I am puzzled about an exercise problem from an undergraduate course about distributions and Fourier transfrom.

The exercise concerns about the constant-coefficients 1+1 dimensional differential operator $$P(D) = \partial_t + \frac{1}{3}\partial_x^3.$$ The first part of the exercise is to check that $$E(t,x) = \frac{\textbf{1}_{(0,+\infty)}(t)}{t^{1/3}}\textbf{Ai}(\frac{x}{t^{1/3}})$$ is a fundamental solution of $P(D)$, where $\textbf{Ai}(x) = \mathcal{F}^{-1}_{\xi \rightarrow x}(e^{i\xi^3/3})$ is the Airy function (it turns out that $\textbf{Ai}$ is $C^\infty$).

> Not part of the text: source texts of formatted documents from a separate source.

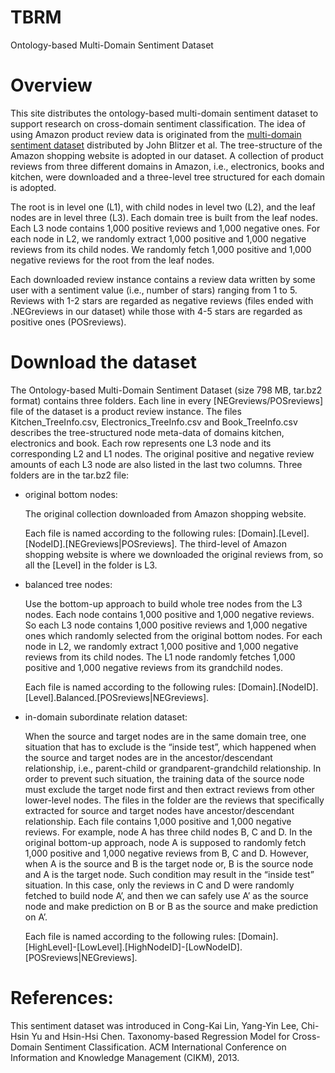 # TBRM
Ontology-based Multi-Domain Sentiment Dataset

# Overview
  This site distributes the ontology-based multi-domain sentiment dataset to support research on cross-domain sentiment classification. The idea of using Amazon product review data is originated from the <a href="http://www.cs.jhu.edu/~mdredze/datasets/sentiment/">multi-domain sentiment dataset</a> distributed by John Blitzer et al. The tree-structure of the Amazon shopping website is adopted in our dataset. A collection of product reviews from three different domains in Amazon, i.e., electronics, books and kitchen, were downloaded and a three-level tree structured for each domain is adopted. 

  The root is in level one (L1), with child nodes in level two (L2), and the leaf nodes are in level three (L3). Each domain tree is built from the leaf nodes. Each L3 node contains 1,000 positive reviews and 1,000 negative ones. For each node in L2, we randomly extract 1,000 positive and 1,000 negative reviews from its child nodes. We randomly fetch 1,000 positive and 1,000 negative reviews for the root from the leaf nodes.
  
  Each downloaded review instance contains a review data written by some user with a sentiment value (i.e., number of stars) ranging from 1 to 5. Reviews with 1-2 stars are regarded as negative reviews (files ended with .NEGreviews in our dataset) while those with 4-5 stars are regarded as positive ones (POSreviews). 

# Download the dataset
The Ontology-based Multi-Domain Sentiment Dataset (size 798 MB, tar.bz2 format) contains three folders. Each line in every [NEGreviews/POSreviews] file of the dataset is a product review instance. The files Kitchen_TreeInfo.csv, Electronics_TreeInfo.csv and Book_TreeInfo.csv describes the tree-structured node meta-data of domains kitchen, electronics and book. Each row represents one L3 node and its corresponding L2 and L1 nodes. The original positive and negative review amounts of each L3 node are also listed in the last two columns. Three folders are in the tar.bz2 file:

* original bottom nodes:

  The original collection downloaded from Amazon shopping website.
    
  Each file is named according to the following rules: [Domain].[Level].[NodeID].[NEGreviews|POSreviews]. The third-level of Amazon shopping website is where we downloaded the original reviews from, so all the [Level] in the folder is L3.

* balanced tree nodes:

  Use the bottom-up approach to build whole tree nodes from the L3 nodes. Each node contains 1,000 positive and 1,000 negative reviews. So each L3 node contains 1,000 positive reviews and 1,000 negative ones which randomly selected from the original bottom nodes. For each node in L2, we randomly extract 1,000 positive and 1,000 negative reviews from its child nodes. The L1 node randomly fetches 1,000 positive and 1,000 negative reviews from its grandchild nodes.
  
  Each file is named according to the following rules: [Domain].[NodeID].[Level].Balanced.[POSreviews|NEGreviews].

* in-domain subordinate relation dataset:

  When the source and target nodes are in the same domain tree, one situation that has to exclude is the “inside test”, which happened when the source and target nodes are in the ancestor/descendant relationship, i.e., parent-child or grandparent-grandchild relationship. In order to prevent such situation, the training data of the source node must exclude the target node first and then extract reviews from other lower-level nodes. The files in the folder are the reviews that specifically extracted for source and target nodes have ancestor/descendant relationship. Each file contains 1,000 positive and 1,000 negative reviews.
For example, node A has three child nodes B, C and D. In the original bottom-up approach, node A is supposed to randomly fetch 1,000 positive and 1,000 negative reviews from B, C and D. However, when A is the source and B is the target node or, B is the source node and A is the target node. Such condition may result in the “inside test” situation. In this case, only the reviews in C and D were randomly fetched to build node A’, and then we can safely use A’ as the source node and make prediction on B or B as the source and make prediction on A’.

  Each file is named according to the following rules: [Domain].[HighLevel]-[LowLevel].[HighNodeID]-[LowNodeID].[POSreviews|NEGreviews].

# References:
This sentiment dataset was introduced in Cong-Kai Lin, Yang-Yin Lee, Chi-Hsin Yu and Hsin-Hsi Chen. Taxonomy-based Regression Model for Cross-Domain Sentiment Classification. ACM International Conference on Information and Knowledge Management (CIKM), 2013.
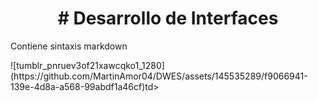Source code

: <h1 align="center"> # Desarrollo de Interfaces </h1>

Contiene sintaxis markdown
<td align="center">![tumblr_pnruev3of21xawcqko1_1280](https://github.com/MartinAmor04/DWES/assets/145535289/f9066941-139e-4d8a-a568-99abdf1a46cf)</td>td>
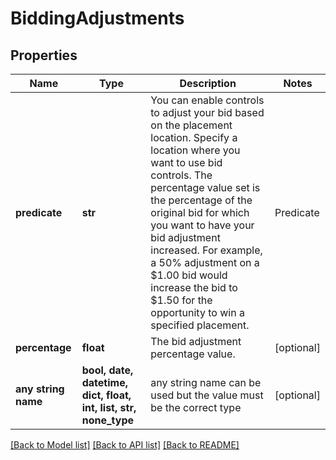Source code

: # BiddingAdjustments


## Properties
Name | Type | Description | Notes
------------ | ------------- | ------------- | -------------
**predicate** | **str** | You can enable controls to adjust your bid based on the placement location. Specify a location where you want to use bid controls. The percentage value set is the percentage of the original bid for which you want to have your bid adjustment increased. For example, a 50% adjustment on a $1.00 bid would increase the bid to $1.50 for the opportunity to win a specified placement. | Predicate |  Placement | |-----------|------------| | &#x60;placementTop&#x60; | Top of search (first page) | | &#x60;placementProductPage&#x60; | Product pages | | [optional] 
**percentage** | **float** | The bid adjustment percentage value. | [optional] 
**any string name** | **bool, date, datetime, dict, float, int, list, str, none_type** | any string name can be used but the value must be the correct type | [optional]

[[Back to Model list]](../README.md#documentation-for-models) [[Back to API list]](../README.md#documentation-for-api-endpoints) [[Back to README]](../README.md)



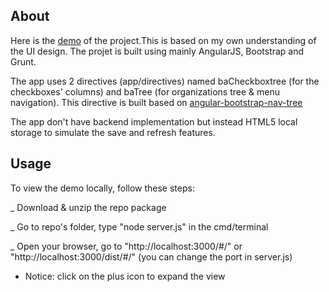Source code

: ## About
Here is the [demo](http://www.codingisloving.com/WEBAPPS/datafarmer/index.html) of the project.This is based on my own understanding of the UI design. The projet is built using mainly AngularJS, Bootstrap and Grunt. 

The app uses 2 directives (app/directives) named baCheckboxtree (for the checkboxes' columns) and baTree (for organizations tree & menu navigation). This directive is built based on [angular-bootstrap-nav-tree](https://github.com/nickperkinslondon/angular-bootstrap-nav-tree)

The app don't have backend implementation but instead HTML5 local storage to simulate the save and refresh features.

## Usage
To view the demo locally, follow these steps:

_ Download & unzip the repo package

_ Go to repo's folder, type "node server.js" in the cmd/terminal

_ Open your browser, go to "http://localhost:3000/#/" or "http://localhost:3000/dist/#/" (you can change the port in server.js)

* Notice: click on the plus icon to expand the view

This part is straightforward and I could work out.

But the second part of the exercise asks to show that $u(t,x) = E(t,x)$ is the unique solution in the sense that $$ u \in \mathcal{S}'(\mathbb{R}^2_{t,x}) \\ (\partial_t + \frac{1}{3}\partial_x^3)u = \delta_{(0,0)} \\ \textbf{supp}~u \subset \mathbb{R}_{t \geq 0} \times \mathbb{R}_x$$

I could not work out. I have consulted Hormander's book $$\textit{The Analysis of Linear Partial Differential Operators II}$$ and found some topics very close to it, mostly in Chap. XII "The Cauchy and Mixed Problems", but it seems that there is no theorem I could directly quote.

$\textbf{My Question}$

  1. Is there any general theorem about the uniqueness of tempered fundamental solutions of linear differential operators with constant coefficients? Is there any necessary or sufficient conditions such that $P(D)u = \delta$ has a unique tempered solution $u$, maybe with some requirement of the support $\textbf{supp}~u$ (for instance $\textbf{supp}~u \subset \text{half space}$ like above.)

  2. Does the requirement $\textbf{supp}~u \subset \mathbb{R}_{t \geq 0} \times \mathbb{R}_x$ take the most important role so that actually this exercise is very easy?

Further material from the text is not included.